While Hilliard and Fontenot decided to return after the second day of the draft, Dugas waited until the event ended Tuesday afternoon. He similarly didn’t receive an offer high enough to prevent him from coming back to school, especially with two more years of eligibility after losing one because of the coronavirus pandemic.
“To be honest, it's absurd the amount of talent we're going to have on this team,” Dugas said. “Why not? We're going to have a great opportunity to do a lot of great things with this program and with this team. I wanted to be a part of it.”
When it once seemed like they may not return to LSU, the players will move back to campus next month. Their presence, combined with Johnson’s hire, a new coaching staff and the transfer of All-American infielder Jacob Berry along with three other players, has filled the team with excitement about what it can do next season.

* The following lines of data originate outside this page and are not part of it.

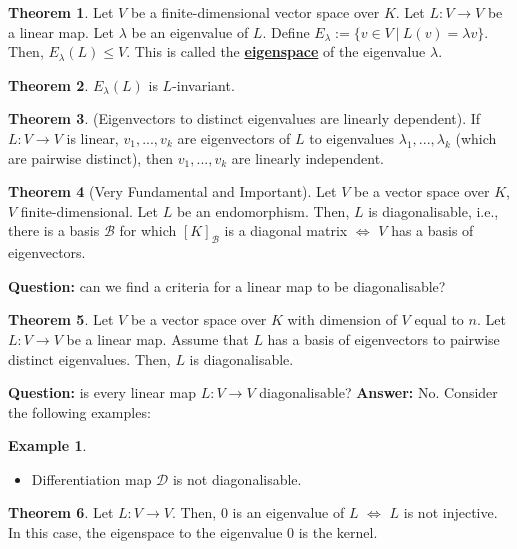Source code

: \documentclass[11pt]{scrartcl}
\theoremstyle{definition}
\newtheorem{theorem}{Theorem}
\newtheorem{ex}{Example}
\theoremstyle{remark}
\newcommand{\dfn}[1]{\textbf{\underline{#1}}}
\begin{document}
\begin{theorem}
	Let $V$ be a finite-dimensional vector space over $K$. Let $L: V \rightarrow V$ be a linear map. Let $\lambda$ be an eigenvalue of $L$. Define $E_\lambda := \{ v \in V\ |\ L(v) = \lambda v \}$. Then, $E_\lambda (L) \leq V$. This is called the \dfn{eigenspace} of the eigenvalue $\lambda$. 
\end{theorem}

\begin{theorem}
	$E_\lambda(L)$ is $L$-invariant. 
\end{theorem}

\begin{theorem}
	(Eigenvectors to distinct eigenvalues are linearly dependent). If $L: V \rightarrow V$ is linear, $v_1, ..., v_k$ are eigenvectors of $L$ to eigenvalues $\lambda_1, ..., \lambda_k$ (which are pairwise distinct), then $v_1, ..., v_k$ are linearly independent. 
\end{theorem}

\begin{theorem}[Very Fundamental and Important]
	Let $V$ be a vector space over $K$, $V$ finite-dimensional. Let $L$ be an endomorphism. Then, $L$ is diagonalisable, i.e., there is a basis $\mathcal{B}$ for which $[K]_{\mathcal{B}}$ is a diagonal matrix $\iff$ $V$ has a basis of eigenvectors. 
\end{theorem}

\textbf{Question:} can we find a criteria for a linear map to be diagonalisable? 

\begin{theorem}
	Let $V$ be a vector space over $K$ with dimension of $V$ equal to $n$. Let $L: V \rightarrow V$ be a linear map. Assume that $L$ has a basis of eigenvectors to pairwise distinct eigenvalues. Then, $L$ is diagonalisable. 
\end{theorem}

\textbf{Question:} is every linear map $L: V \rightarrow V$ diagonalisable?
\newline
\newline
\textbf{Answer:} No. Consider the following examples: 
\begin{ex}
	\begin{itemize}
		\item Differentiation map $\mathcal{D}$ is not diagonalisable. 
	\end{itemize}
\end{ex}

\begin{theorem}
	Let $L: V \rightarrow V$. Then, $0$ is an eigenvalue of $L$ $\iff$ $L$ is not injective. In this case, the eigenspace to the eigenvalue $0$ is the kernel. 
\end{theorem}
\end{document}
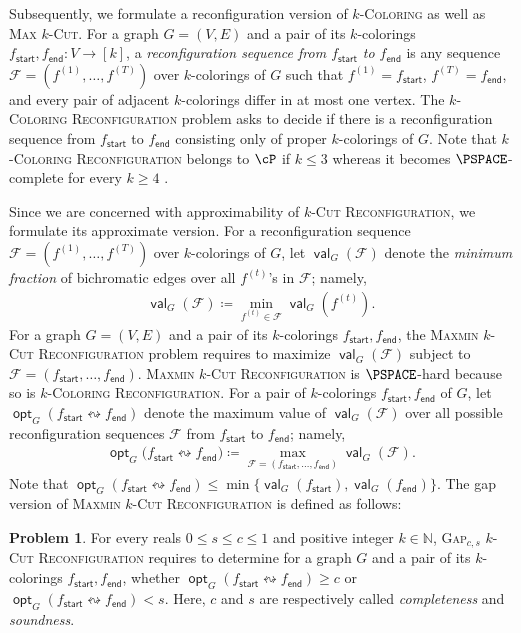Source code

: \documentclass[11pt,fleqn]{article}
\renewcommand{\geq}{\geqslant}
\renewcommand{\leq}{\leqslant}
\newcommand{\prb}[1]{\textsc{#1}\xspace}
\newcommand{\reco}{\leftrightsquigarrow}
\newcommand{\defeq}{\coloneq}
\DeclareMathOperator{\val}{\mathsf{val}}
\DeclareMathOperator{\opt}{\mathsf{opt}}
\newcommand{\sss}{\mathsf{start}}
\newcommand{\ttt}{\mathsf{end}}
\newcommand{\f}{f}
\newcommand{\sqcol}{\scrF}
\newcommand{\kColReconf}{\prb{$k$-Coloring Reconfiguration}}
\newcommand{\kCutReconf}{\prb{$k$-Cut Reconfiguration}}
\newcommand{\MMkCutReconf}{\prb{Maxmin $k$-Cut Reconfiguration}}
\newcommand{\bbN}{\mathbb{N}}
\newcommand{\scrF}{\mathscr{F}}
\theoremstyle{definition}
\newtheorem{problem}[theorem]{Problem}
\numberwithin{equation}{section}
\begin{document}
Subsequently, we formulate a reconfiguration version of
\prb{$k$-Coloring} as well as \prb{Max $k$-Cut}.
For a graph $G=(V,E)$ and a pair of its $k$-colorings
$\f_\sss,\f_\ttt \colon V \to [k]$,
a \emph{reconfiguration sequence from $\f_\sss$ to $\f_\ttt$}
is any sequence
$\sqcol = (\f^{(1)}, \ldots, \f^{(T)})$
over $k$-colorings of $G$
such that
$\f^{(1)} = \f_\sss$,
$\f^{(T)} = \f_\ttt$, and
every pair of adjacent $k$-colorings differ in at most one vertex.
The \kColReconf problem \cite{bonsma2009finding,cereceda2008connectedness,cereceda2011finding,cereceda2009mixing,cereceda2007mixing}
asks to decide
if there is a reconfiguration sequence from $\f_\sss$ to $\f_\ttt$
consisting only of proper $k$-colorings of $G$.
Note that
\kColReconf belongs to $\cP$ if $k \leq 3$ \cite{cereceda2011finding} whereas
it becomes $\PSPACE$-complete for every $k \geq 4$ \cite{bonsma2009finding}.


Since we are concerned with approximability of \kCutReconf, we formulate its approximate version.
For a reconfiguration sequence $\sqcol = (\f^{(1)}, \ldots, \f^{(T)})$ over $k$-colorings of $G$,
let $\val_G(\sqcol)$ denote the \emph{minimum fraction} of bichromatic edges 
over all $\f^{(t)}$'s in $\sqcol$; namely,
\begin{align}
    \val_G(\sqcol) \defeq \min_{\f^{(t)} \in \sqcol} \val_G(\f^{(t)}).
\end{align}
For a graph $G=(V,E)$ and a pair of its $k$-colorings $\f_\sss,\f_\ttt$,
the \MMkCutReconf problem requires to maximize $\val_G(\sqcol)$ subject to
$\sqcol = (\f_\sss, \ldots, \f_\ttt)$.
\MMkCutReconf is $\PSPACE$-hard because so is \kColReconf.
For a pair of $k$-colorings $\f_\sss,\f_\ttt$ of $G$,
let $\opt_G(\f_\sss \reco \f_\ttt)$ denote the maximum value of 
$\val_G(\sqcol)$ over all possible reconfiguration sequences $\sqcol$
from $\f_\sss$ to $\f_\ttt$; namely,
\begin{align}
    \opt_G\bigl(\f_\sss \reco \f_\ttt\bigr)
    \defeq \max_{\sqcol = (\f_\sss, \ldots, \f_\ttt)}
    \val_G(\sqcol).
\end{align}
Note that $\opt_G(\f_\sss \reco \f_\ttt) \leq \min\{\val_G(\f_\sss), \val_G(\f_\ttt)\}$.
The gap version of \MMkCutReconf is defined as follows:


\begin{problem}
For every reals $0 \leq s \leq c \leq 1$ and positive integer $k \in \bbN$,
\prb{Gap$_{c,s}$ \kCutReconf} requires to determine for 
a graph $G$ and a pair of its $k$-colorings $\f_\sss,\f_\ttt$,
whether $\opt_G(\f_\sss \reco \f_\ttt) \geq c$ or
$\opt_G(\f_\sss \reco \f_\ttt) < s$.
Here, $c$ and $s$ are respectively called \emph{completeness} and \emph{soundness}.
\end{problem}\noindent
\end{document}
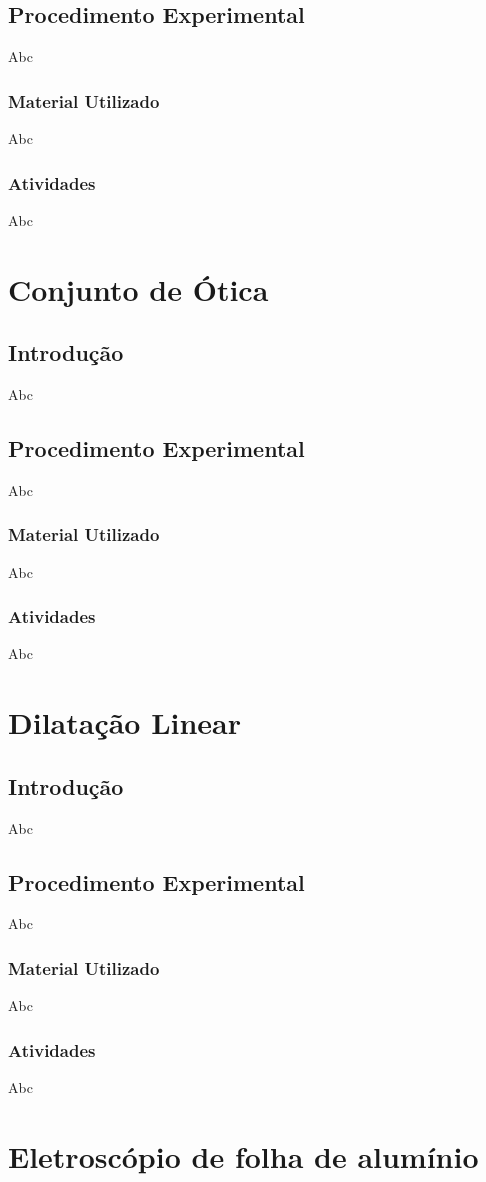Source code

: \documentclass[12pt,a4paper]{article}
\begin{document}
		\subsection{Procedimento Experimental}
		Abc
		\subsubsection{Material Utilizado}
		Abc
		\subsubsection{Atividades}
		Abc
	\section{Conjunto de Ótica}
		\subsection{Introdução}
		Abc
		\subsection{Procedimento Experimental}
		Abc
		\subsubsection{Material Utilizado}
		Abc
		\subsubsection{Atividades}
		Abc
	\section{Dilatação Linear}
		\subsection{Introdução}
		Abc
		\subsection{Procedimento Experimental}
		Abc
		\subsubsection{Material Utilizado}
		Abc
		\subsubsection{Atividades}
		Abc
	\section{Eletroscópio de folha de alumínio}
\end{document}
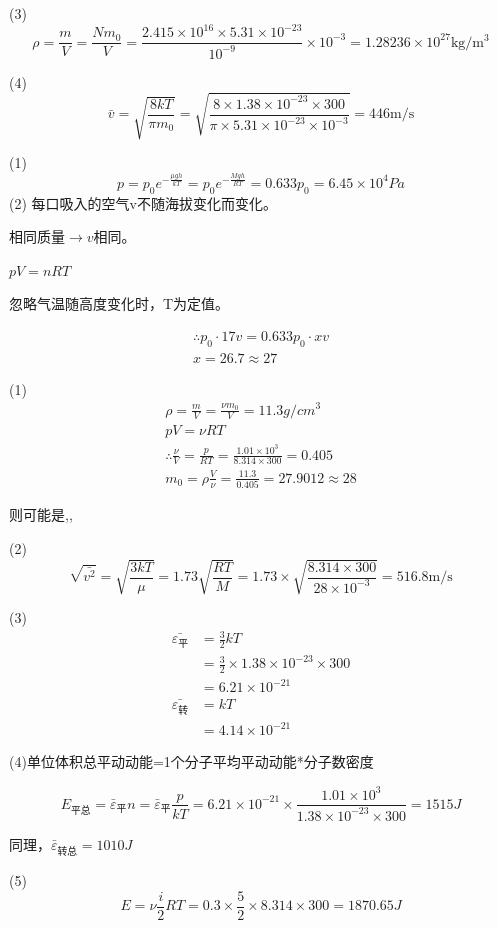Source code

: (3)
$$
\rho = \frac { m } { V } = \frac { N m _ { 0 } } { V } = \frac { 2.415 \times 10 ^ { 16 } \times 5.31 \times 10 ^ { - 23 } } { 10 ^ { - 9 } } \times 10 ^ { - 3 } = 1.28236 \times 10 ^ { 27 } \mathrm { kg } / \mathrm { m } ^ { 3 }
$$

(4)
$$
\bar { v } = \sqrt { \frac { 8 k T } { \pi m _ { 0 } } } = \sqrt { \frac { 8 \times 1.38 \times 10 ^ { - 23 } \times 300 } { \pi \times 5.31 \times 10 ^ { - 23 } \times 10 ^ { - 3 } } } = 446 \mathrm { m } / \mathrm { s }
$$

\exercise

\solve
(1)
$$
p = p _ { 0 } e ^ { - \frac { \mu g h } { k T } } = p _ { 0 } e ^ { - \frac { M g h } { R T } } = 0.633 p _ { 0 } = 6.45 \times 10 ^ { 4 } P a
$$
(2)
每口吸入的空气v不随海拔变化而变化。

相同质量$\rightarrow v $相同。

$pV=nRT$

忽略气温随高度变化时，T为定值。

$$
\begin{array}{l}
\therefore p_{0}\cdot 17 v =0.633p_0 \cdot x v\\
{ x = 26.7 \approx 27} 
\end{array}
$$
\exercise

\solve
(1)
$$
\begin{array} { c } { \rho = \frac { m } { V } = \frac { \nu m _ { 0 } } { V } = 11.3 g / c m ^ { 3 } } \\ { p V = \nu R T } \\ { \therefore \frac { \nu } { V } = \frac { p } { R T } = \frac { 1.01 \times 10 ^ { 3 } } { 8.314 \times 300 } = 0.405 } \\ { m _ { 0 } = \rho \frac { V } { \nu } = \frac { 11.3 } { 0.405 } = 27.9012 \approx 28 } \end{array}
$$

则可能是,,

(2)
$$
\sqrt{\bar{v^{2}}}=\sqrt {\frac{3kT}{\mu}}=1.73\sqrt {\frac{RT}{M}}=1.73\times\sqrt{\frac{8.314\times 300}{28\times10^{-3}}}=516.8\mathrm{m}/\mathrm{s}
$$

(3)
\begin{align*}
\bar{\varepsilon_{\mbox{平}}}&=\frac{3}{2}kT\\
&=\frac{3}{2}\times 1.38\times 10^{-23}\times 300\\
&=6.21\times 10^{-21}\\
\bar{\varepsilon_{\mbox{转}}}&=kT\\
&=4.14\times 10^{-21}
\end{align*}

(4)单位体积总平动动能=1个分子平均平动动能*分子数密度

$$E_{\mbox{平总}}=\bar { \varepsilon } _ {\mbox{平}}n=\bar { \varepsilon } _ {\mbox{平}}\frac{p}{kT}=6.21 \times 10 ^ { - 21 } \times \frac { 1.01 \times 10 ^ { 3 } } { 1.38 \times 10 ^ { - 23 } \times 300 } = 1515 J$$

同理，$\bar { \varepsilon } _ {\mbox{转总}}=1010J$

(5)
$$
E = \nu \frac { i } { 2 } R T = 0.3 \times \frac { 5 } { 2 } \times 8.314 \times 300 = 1870.65 J
$$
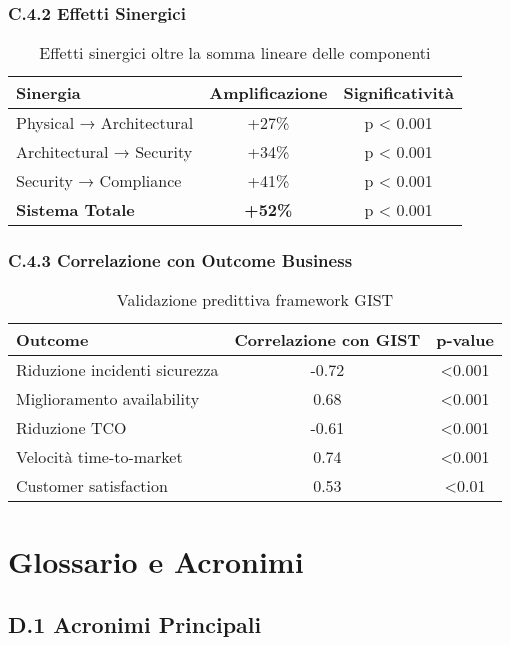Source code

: \subsection{C.4.2 Effetti Sinergici}

\begin{table}[htbp]
\centering
\begin{tabular}{lcc}
\toprule
\textbf{Sinergia} & \textbf{Amplificazione} & \textbf{Significatività} \\
\midrule
Physical → Architectural & +27\% & p < 0.001 \\
Architectural → Security & +34\% & p < 0.001 \\
Security → Compliance & +41\% & p < 0.001 \\
\textbf{Sistema Totale} & \textbf{+52\%} & p < 0.001 \\
\bottomrule
\end{tabular}
\caption{Effetti sinergici oltre la somma lineare delle componenti}
\end{table}

\subsection{C.4.3 Correlazione con Outcome Business}

\begin{table}[htbp]
\centering
\begin{tabular}{lcc}
\toprule
\textbf{Outcome} & \textbf{Correlazione con GIST} & \textbf{p-value} \\
\midrule
Riduzione incidenti sicurezza & -0.72 & <0.001 \\
Miglioramento availability & 0.68 & <0.001 \\
Riduzione TCO & -0.61 & <0.001 \\
Velocità time-to-market & 0.74 & <0.001 \\
Customer satisfaction & 0.53 & <0.01 \\
\bottomrule
\end{tabular}
\caption{Validazione predittiva framework GIST}
\end{table}

\chapter{Glossario e Acronimi}

\section{D.1 Acronimi Principali}

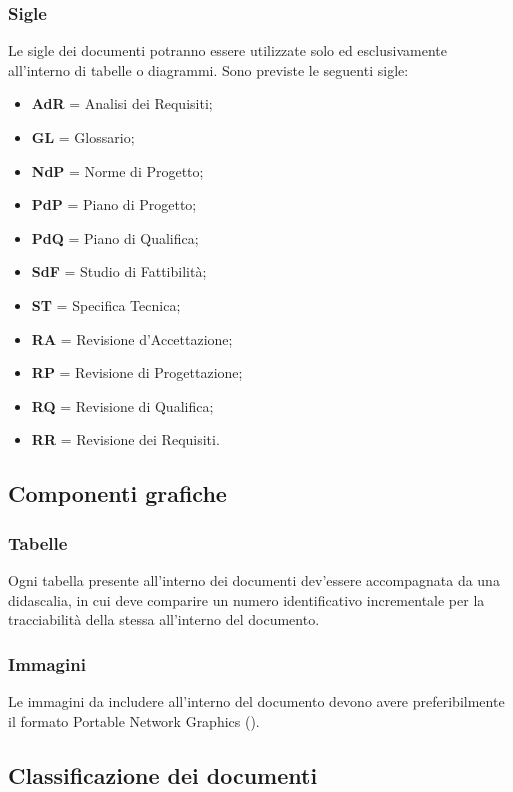       \subsubsection{Sigle}
        Le sigle dei documenti potranno essere utilizzate solo ed esclusivamente all'interno di tabelle o diagrammi. Sono previste le seguenti sigle:
        \begin{itemize}
          \item \textbf{AdR} = Analisi dei Requisiti;
          \item \textbf{GL} = Glossario;
          \item \textbf{NdP} = Norme di Progetto;
          \item \textbf{PdP} = Piano di Progetto;
          \item \textbf{PdQ} = Piano di Qualifica;
          \item \textbf{SdF} = Studio di Fattibilità;
          \item \textbf{ST} = Specifica Tecnica;
          \item \textbf{RA} = Revisione d'Accettazione;
          \item \textbf{RP} = Revisione di Progettazione;
          \item \textbf{RQ} = Revisione di Qualifica;
          \item \textbf{RR} = Revisione dei Requisiti.
        \end{itemize}
    \subsection{Componenti grafiche}
      \subsubsection{Tabelle}
        Ogni tabella presente all’interno dei documenti dev’essere accompagnata da una didascalia, in cui deve comparire un numero identificativo incrementale per la tracciabilità
        della stessa all’interno del documento.
      \subsubsection{Immagini}
        Le immagini da includere all'interno del documento devono avere preferibilmente il formato Portable Network Graphics ().
    \subsection{Classificazione dei documenti}
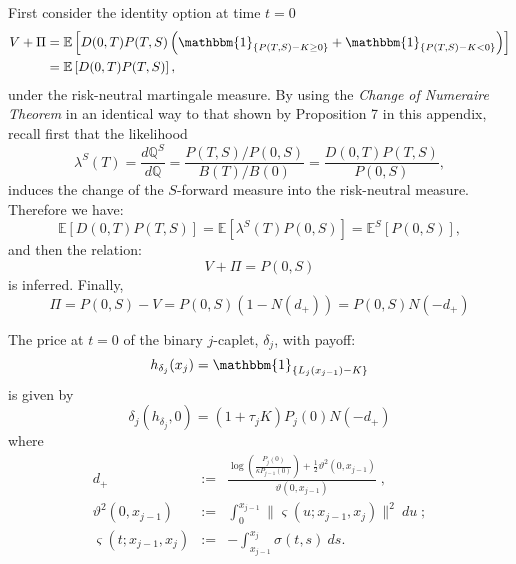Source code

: \begin{demo}
First consider the identity option at time $t=0$
\begin{equation}
\nonumber
\begin{split}
V+\Pi & =\mathbb{E} \left[ D(0,T) P(T,S)\left( \mathbbm{1}_{ \{ P(T,S)-K\geq
      0\} }+\mathbbm{1}_{ \{ P(T,S)-K<0 \} } \right) \right]\\ 
& =\mathbb{E}\left[ D(0,T)P(T,S) \right],
\end{split}
\end{equation}
under the risk-neutral martingale measure. 
By using the \emph{Change of Numeraire Theorem} in an identical way to
that shown by Proposition 7 in this appendix, recall first that the
likelihood 
$$
\lambda^S(T)=\frac{d\mathbb{Q}^S}{d\mathbb{Q}}=\frac{P(T,S)/P(0,S)}{B(T)/B(0)}=\frac{D(0,T)P(T,S)}{P(0,S)},
$$
induces the change of the $S$-forward measure into the risk-neutral
measure. Therefore we have:
$$
\mathbb{E}\left[ D(0,T)P(T,S) \right]=\mathbb{E}\left[
  \lambda^S(T)P(0,S) \right]=\mathbb{E}^S\left[
  P(0,S) \right],
$$
and then the relation:
\begin{equation}
V+\Pi=P(0,S)
\end{equation}
is inferred. Finally,
\begin{equation}
\label{DigPut}
\Pi = P(0,S) - V = P(0,S) \left( 1 - N(d_+) \right) = P(0,S) N(-d_+)
\end{equation}
\end{demo}
 \begin{corol} The price at $t=0$ of the binary $j$-caplet, $\delta_j$, with
  payoff:
$$
h_{\delta_j}(x_j)=\mathbbm{1}_{ \{ L_j(x_{j-1})-K \} } 
$$
is given by
\begin{equation}
\label{GaussianForwardBinCaplet}
\delta_j(h_{\delta_j},0)=(1+\tau_j K) P_j(0) N(-d_+)
\end{equation} 
where
\begin{eqnarray}
\label{capletd+} d_{+} & := & \displaystyle \frac{\log\left(\frac{P_j(0)}{\kappa 
      P_{j-1}(0)}\right)+\frac{1}{2}\vartheta^2(0,x_{j-1})}{\vartheta(0,x_{j-1})}\;  , \\  
\label{vol1} \vartheta^2(0,x_{j-1}) & := &\displaystyle
\int_0^{x_{j-1}} \| \varsigma(u;x_{j-1},x_j) \|^2\:du\; ;\\   
\label{vol2} \varsigma(t;x_{j-1},x_j) &  := & -\displaystyle
\int_{x_{j-1}}^{x_j} \sigma(t,s)\: ds.   
\end{eqnarray}
\end{corol}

“I think it's the idea of something new coming our way,” Dugas said. “Not in a bad way at all. Nothing negative toward anything that's happened in the past. It's just a fresh start. It's something exciting to look forward to, something new that a lot of people don't know of. Not only are the fans looking forward to it, I think the players are as well.”
Earlier this week, Dugas sat in his house after he had decided to return. He thought about what LSU could accomplish next season, and he felt a rush of excitement and appreciation to keep playing at the school he once dreamed of attending. He sent Johnson a text message.
“I feel like,” Dugas said, “I just committed to LSU as a freshman again.”